How Project Context Affects Your Work
Your active project is more than a label — it shapes several behaviors:
- Output routing — Generated images land in the active project's output folder.
- Gallery filtering — Gallery views default to showing the active project's results.
- Downstream organization — Curation, collections, and export workflows all respect project boundaries.
Before queueing a generation, glance at the project selector in Prompt Studio. If you're in the wrong project, your output ends up in the wrong place — not lost, but harder to find.
Moving and Reassigning Work
Images that landed in the wrong project (or runs you want to reorganize after the fact) can be moved:
- Open Gallery and select the images you want to move.
- Use the Move action and choose the destination project and folder.
- Metadata continuity is preserved — the image keeps its full generation history.
You can also reassign entire jobs or runs to a different project from the gallery context menu. This is useful when you realize mid-session that you've been generating in the wrong project context.
Multiple Storage Roots
By default, all projects share a single data root directory. But if you need to spread work across different drives (e.g., a fast SSD for active work and a large HDD for archival projects), Sweet Tea supports multiple storage roots with per-project root mapping.
Configure additional storage roots in Settings, then assign specific projects to specific roots. This is especially useful for users with large model and output libraries that don't fit on a single drive.
Note: When you set a project to use a different storage root, existing files aren't automatically moved — you'll want to handle that migration yourself or start fresh in the new location.
Archiving
When a project is done and you don't need it in your active workspace anymore, archive it. Archiving hides the project from your default views without deleting anything.

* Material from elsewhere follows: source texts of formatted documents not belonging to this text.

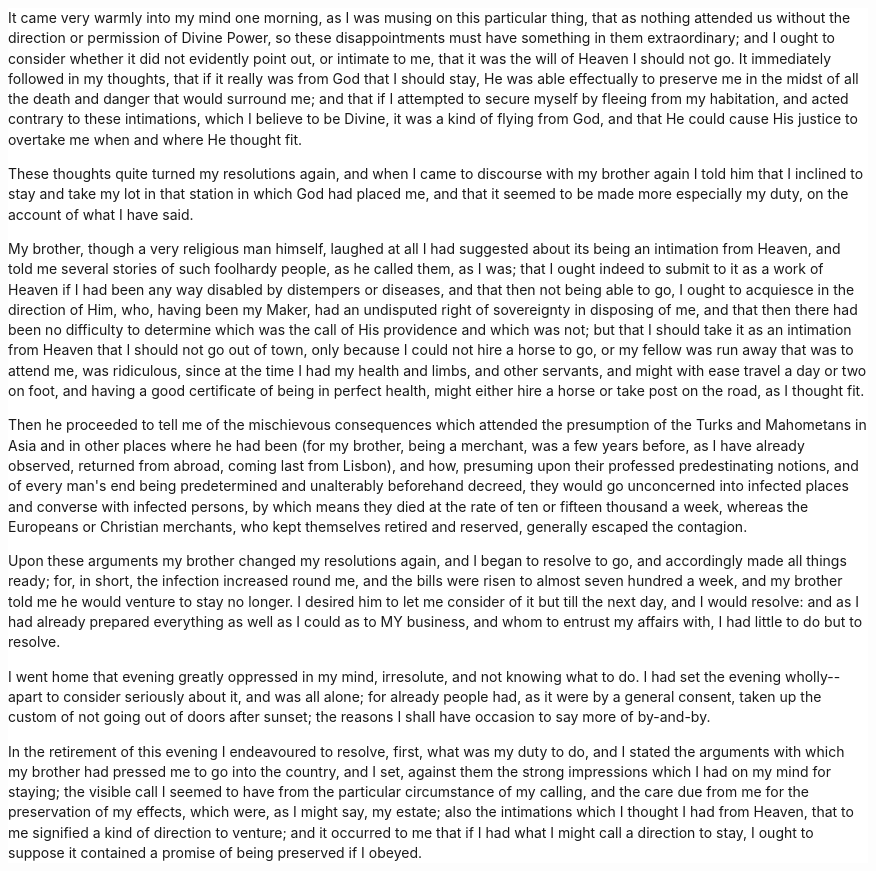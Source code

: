 It came very warmly into my mind one morning, as I was musing on this particular thing, that as nothing attended us without the direction or permission of Divine Power, so these disappointments must have something in them extraordinary; and I ought to consider whether it did not evidently point out, or intimate to me, that it was the will of Heaven I should not go. It immediately followed in my thoughts, that if it really was from God that I should stay, He was able effectually to preserve me in the midst of all the death and danger that would surround me; and that if I attempted to secure myself by fleeing from my habitation, and acted contrary to these intimations, which I believe to be Divine, it was a kind of flying from God, and that He could cause His justice to overtake me when and where He thought fit.

These thoughts quite turned my resolutions again, and when I came to discourse with my brother again I told him that I inclined to stay and take my lot in that station in which God had placed me, and that it seemed to be made more especially my duty, on the account of what I have said.

My brother, though a very religious man himself, laughed at all I had suggested about its being an intimation from Heaven, and told me several stories of such foolhardy people, as he called them, as I was; that I ought indeed to submit to it as a work of Heaven if I had been any way disabled by distempers or diseases, and that then not being able to go, I ought to acquiesce in the direction of Him, who, having been my Maker, had an undisputed right of sovereignty in disposing of me, and that then there had been no difficulty to determine which was the call of His providence and which was not; but that I should take it as an intimation from Heaven that I should not go out of town, only because I could not hire a horse to go, or my fellow was run away that was to attend me, was ridiculous, since at the time I had my health and limbs, and other servants, and might with ease travel a day or two on foot, and having a good certificate of being in perfect health, might either hire a horse or take post on the road, as I thought fit.

Then he proceeded to tell me of the mischievous consequences which attended the presumption of the Turks and Mahometans in Asia and in other places where he had been (for my brother, being a merchant, was a few years before, as I have already observed, returned from abroad, coming last from Lisbon), and how, presuming upon their professed predestinating notions, and of every man's end being predetermined and unalterably beforehand decreed, they would go unconcerned into infected places and converse with infected persons, by which means they died at the rate of ten or fifteen thousand a week, whereas the Europeans or Christian merchants, who kept themselves retired and reserved, generally escaped the contagion.

Upon these arguments my brother changed my resolutions again, and I began to resolve to go, and accordingly made all things ready; for, in short, the infection increased round me, and the bills were risen to almost seven hundred a week, and my brother told me he would venture to stay no longer. I desired him to let me consider of it but till the next day, and I would resolve: and as I had already prepared everything as well as I could as to MY business, and whom to entrust my affairs with, I had little to do but to resolve.

I went home that evening greatly oppressed in my mind, irresolute, and not knowing what to do. I had set the evening wholly--apart to consider seriously about it, and was all alone; for already people had, as it were by a general consent, taken up the custom of not going out of doors after sunset; the reasons I shall have occasion to say more of by-and-by.

In the retirement of this evening I endeavoured to resolve, first, what was my duty to do, and I stated the arguments with which my brother had pressed me to go into the country, and I set, against them the strong impressions which I had on my mind for staying; the visible call I seemed to have from the particular circumstance of my calling, and the care due from me for the preservation of my effects, which were, as I might say, my estate; also the intimations which I thought I had from Heaven, that to me signified a kind of direction to venture; and it occurred to me that if I had what I might call a direction to stay, I ought to suppose it contained a promise of being preserved if I obeyed.
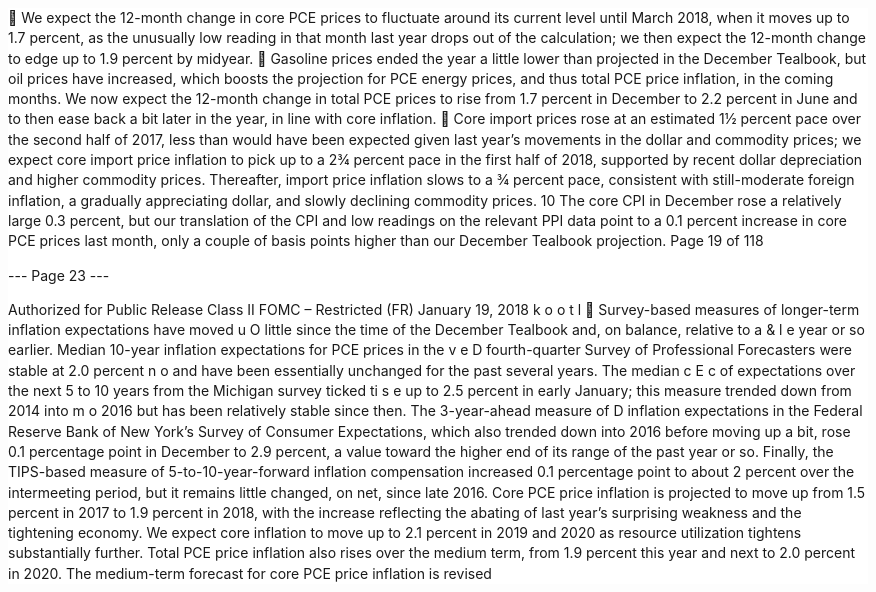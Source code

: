  We expect the 12-month change in core PCE prices to fluctuate around its
current level until March 2018, when it moves up to 1.7 percent, as the
unusually low reading in that month last year drops out of the calculation; we
then expect the 12-month change to edge up to 1.9 percent by midyear.
 Gasoline prices ended the year a little lower than projected in the December
Tealbook, but oil prices have increased, which boosts the projection for PCE
energy prices, and thus total PCE price inflation, in the coming months. We
now expect the 12-month change in total PCE prices to rise from 1.7 percent
in December to 2.2 percent in June and to then ease back a bit later in
the year, in line with core inflation.
 Core import prices rose at an estimated 1½ percent pace over the second half
of 2017, less than would have been expected given last year’s movements in
the dollar and commodity prices; we expect core import price inflation to pick
up to a 2¾ percent pace in the first half of 2018, supported by recent dollar
depreciation and higher commodity prices. Thereafter, import price inflation
slows to a ¾ percent pace, consistent with still-moderate foreign inflation, a
gradually appreciating dollar, and slowly declining commodity prices.
10 The core CPI in December rose a relatively large 0.3 percent, but our translation of the CPI and
low readings on the relevant PPI data point to a 0.1 percent increase in core PCE prices last month, only a
couple of basis points higher than our December Tealbook projection.
Page 19 of 118

--- Page 23 ---

Authorized for Public Release
Class II FOMC – Restricted (FR) January 19, 2018
k
o
o
t l  Survey-based measures of longer-term inflation expectations have moved
u
O
little since the time of the December Tealbook and, on balance, relative to a
&
l
e year or so earlier. Median 10-year inflation expectations for PCE prices in the
v
e
D fourth-quarter Survey of Professional Forecasters were stable at 2.0 percent
n
o and have been essentially unchanged for the past several years. The median
c
E
c of expectations over the next 5 to 10 years from the Michigan survey ticked
ti
s
e up to 2.5 percent in early January; this measure trended down from 2014 into
m
o 2016 but has been relatively stable since then. The 3-year-ahead measure of
D
inflation expectations in the Federal Reserve Bank of New York’s Survey of
Consumer Expectations, which also trended down into 2016 before moving up
a bit, rose 0.1 percentage point in December to 2.9 percent, a value toward the
higher end of its range of the past year or so. Finally, the TIPS-based measure
of 5-to-10-year-forward inflation compensation increased 0.1 percentage point
to about 2 percent over the intermeeting period, but it remains little changed,
on net, since late 2016.
Core PCE price inflation is projected to move up from 1.5 percent in 2017 to
1.9 percent in 2018, with the increase reflecting the abating of last year’s surprising
weakness and the tightening economy. We expect core inflation to move up to
2.1 percent in 2019 and 2020 as resource utilization tightens substantially further. Total
PCE price inflation also rises over the medium term, from 1.9 percent this year and next
to 2.0 percent in 2020. The medium-term forecast for core PCE price inflation is revised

You can unarchive a project at any time to bring it back. Archiving is meant for reducing clutter, not for permanent cleanup — if you want to permanently delete a project and its files, that's a separate (and more deliberate) action.
Tip: For client work, keep one project per client or campaign and one folder per milestone. Save your best prompt presets to the Prompt Library with matching tags so you can quickly pick up where you left off if the client comes back.